Is Europe approaching its “Hamiltonian moment” — the point at which, just as the assumption of state debt by the U.S. government helped cement the new American federation, an emerging deal in Europe could complete the continent’s unfinished integration?
Maybe, says European economic and monetary affairs commissioner Olli Rehn, although progress toward that end is going to be typically European — slow, fitful, incremental.
It’s clear, Rehn said in public statements and an interview this week ahead of the International Monetary Fund meetings, that the 17 nations of the euro zone understand that they must more fully collectivize responsibility for public debt and cede some control over their finances to a central authority. The current debt crisis — the threat of a default by a major nation, the possible splintering of the currency union — has convinced most everyone of that, he said.
But navigating to the ultimate end will probably be a years-long endeavor, involving crisis management in the short term and then a politically controversial restructuring of the way Europe’s Economic and Monetary Union functions.
“I can tell you that the decision-making process of different states and electoral cycles is complex,” said Rehn, since it is overlaid by central institutions such as a European Parliament and the European Commission.
Still, the conclusions of the past 18 months have, he feels, become inescapable. The “system errors” wired into the euro’s structure have become all too apparent.

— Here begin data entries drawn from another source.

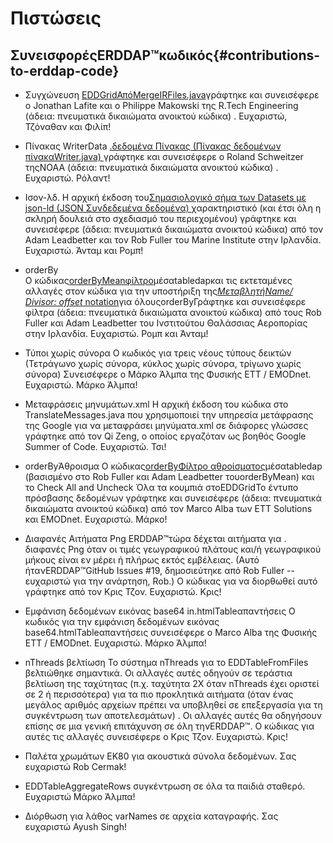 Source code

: # Πιστώσεις

## ΣυνεισφορέςERDDAP™κωδικός{#contributions-to-erddap-code} 
* Συγχώνευση
    [EDDGridΑπόMergeIRFiles.java](/docs/server-admin/datasets#eddgridfrommergeirfiles)γράφτηκε και συνεισέφερε ο Jonathan Lafite και ο Philippe Makowski της R.Tech Engineering (άδεια: πνευματικά δικαιώματα ανοικτού κώδικα) . Ευχαριστώ, Τζόναθαν και Φιλίπ&#33;
     
* Πίνακας WriterData
    [.δεδομένα Πίνακας (Πίνακας δεδομένων πίνακαWriter.java) ](https://coastwatch.pfeg.noaa.gov/erddap/tabledap/documentation.html#fileType)γράφτηκε και συνεισέφερε ο Roland Schweitzer τηςNOAA  (άδεια: πνευματικά δικαιώματα ανοικτού κώδικα) . Ευχαριστώ. Ρόλαντ&#33;
     
* Ισον-λδ.
Η αρχική έκδοση του[Σημασιολογικό σήμα των Datasets με json-ld (JSON Συνδεδεμένα δεδομένα) ](/docs/server-admin/additional-information#json-ld)χαρακτηριστικό (και έτσι όλη η σκληρή δουλειά στο σχεδιασμό του περιεχομένου) γράφτηκε και συνεισέφερε (άδεια: πνευματικά δικαιώματα ανοικτού κώδικα) από τον Adam Leadbetter και τον Rob Fuller του Marine Institute στην Ιρλανδία. Ευχαριστώ. Άνταμ και Ρομπ&#33;
     
*   orderBy  
Ο κώδικας[orderByMeanφίλτρο](https://coastwatch.pfeg.noaa.gov/erddap/tabledap/documentation.html#orderByMean)μέσαtabledapκαι τις εκτεταμένες αλλαγές στον κώδικα για την υποστήριξη της[_ΜεταβλητήName/ Divisor: offset_ notation](https://coastwatch.pfeg.noaa.gov/erddap/tabledap/documentation.html#orderByDivisorOptions)για όλουςorderByΓράφτηκε και συνεισέφερε φίλτρα (άδεια: πνευματικά δικαιώματα ανοικτού κώδικα) από τους Rob Fuller και Adam Leadbetter του Ινστιτούτου Θαλάσσιας Αεροπορίας στην Ιρλανδία. Ευχαριστώ. Ρομπ και Άνταμ&#33;
     
* Τύποι χωρίς σύνορα
Ο κωδικός για τρεις νέους τύπους δεικτών (Τετράγωνο χωρίς σύνορα, κύκλος χωρίς σύνορα, τρίγωνο χωρίς σύνορα) Συνεισέφερε ο Μάρκο Άλμπα της Φυσικής ETT / EMODnet. Ευχαριστώ. Μάρκο Άλμπα&#33;
     
* Μεταφράσεις μηνυμάτων.xml
Η αρχική έκδοση του κώδικα στο TranslateMessages.java που χρησιμοποιεί την υπηρεσία μετάφρασης της Google για να μεταφράσει μηνύματα.xml σε διάφορες γλώσσες γράφτηκε από τον Qi Zeng, ο οποίος εργαζόταν ως βοηθός Google Summer of Code. Ευχαριστώ. Τσι&#33;
     
*   orderByΆθροισμα
Ο κώδικας[orderByΦίλτρο αθροίσματος](https://coastwatch.pfeg.noaa.gov/erddap/tabledap/documentation.html#orderBySum)μέσαtabledap  (βασισμένο στο Rob Fuller και Adam Leadbetter τουorderByMean) και το Check All and Uncheck Όλα τα κουμπιά στοEDDGridΤο έντυπο πρόσβασης δεδομένων γράφτηκε και συνεισέφερε (άδεια: πνευματικά δικαιώματα ανοικτού κώδικα) από τον Marco Alba των ETT Solutions και EMODnet. Ευχαριστώ. Μάρκο&#33;
     
* Διαφανές Αιτήματα Png
    ERDDAP™τώρα δέχεται αιτήματα για . διαφανές Png όταν οι τιμές γεωγραφικού πλάτους και/ή γεωγραφικού μήκους είναι εν μέρει ή πλήρως εκτός εμβέλειας. (Αυτό ήτανERDDAP™GitHub Issues #19, δημοσιεύτηκε από Rob Fuller -- ευχαριστώ για την ανάρτηση, Rob.) Ο κώδικας για να διορθωθεί αυτό γράφτηκε από τον Κρις Τζον. Ευχαριστώ. Κρις&#33;
     
* Εμφάνιση δεδομένων εικόνας base64 in.htmlTableαπαντήσεις
Ο κωδικός για την εμφάνιση δεδομένων εικόνας base64.htmlTableαπαντήσεις συνεισέφερε ο Marco Alba της Φυσικής ETT / EMODnet. Ευχαριστώ. Μάρκο Άλμπα&#33;
     
* nThreads βελτίωση
Το σύστημα nThreads για το EDDTableFromFiles βελτιώθηκε σημαντικά. Οι αλλαγές αυτές οδηγούν σε τεράστια βελτίωση της ταχύτητας (π.χ. ταχύτητα 2X όταν nThreads έχει οριστεί σε 2 ή περισσότερα) για τα πιο προκλητικά αιτήματα (όταν ένας μεγάλος αριθμός αρχείων πρέπει να υποβληθεί σε επεξεργασία για τη συγκέντρωση των αποτελεσμάτων) . Οι αλλαγές αυτές θα οδηγήσουν επίσης σε μια γενική επιτάχυνση σε όλη τηνERDDAP™. Ο κώδικας για αυτές τις αλλαγές συνεισέφερε ο Κρις Τζον. Ευχαριστώ. Κρις&#33;

* Παλέτα χρωμάτων EK80 για ακουστικά σύνολα δεδομένων. Σας ευχαριστώ Rob Cermak&#33;

* EDDTableAggregateRows συγκέντρωση σε όλα τα παιδιά σταθερό. Ευχαριστώ Μάρκο Άλμπα&#33;

* Διόρθωση για λάθος varNames σε αρχεία καταγραφής. Σας ευχαριστώ Ayush Singh&#33;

“A monetary union with only relatively loosely coordinated economic and fiscal policies is not powerful enough to prevent the kind of imbalances that brought us to the current crisis. Neither is it strong enough to counter a crisis,” he said. “The euro-area member states need to go further in pooling economic sovereignty. . . . We need to go further in making our financial backstops more flexible to contain market turbulence. In general, we need to make the decision-making more agile and effective.”
Rehn, a Finnish parliamentarian, is a central figure in smoothing the way. His office is preparing a feasibility study, for example, on how to introduce “eurobonds” — a way for the European union to raise money as a group using the strong credit rating of the region, as opposed to the current situation in which a Greece or Portugal stands on its own.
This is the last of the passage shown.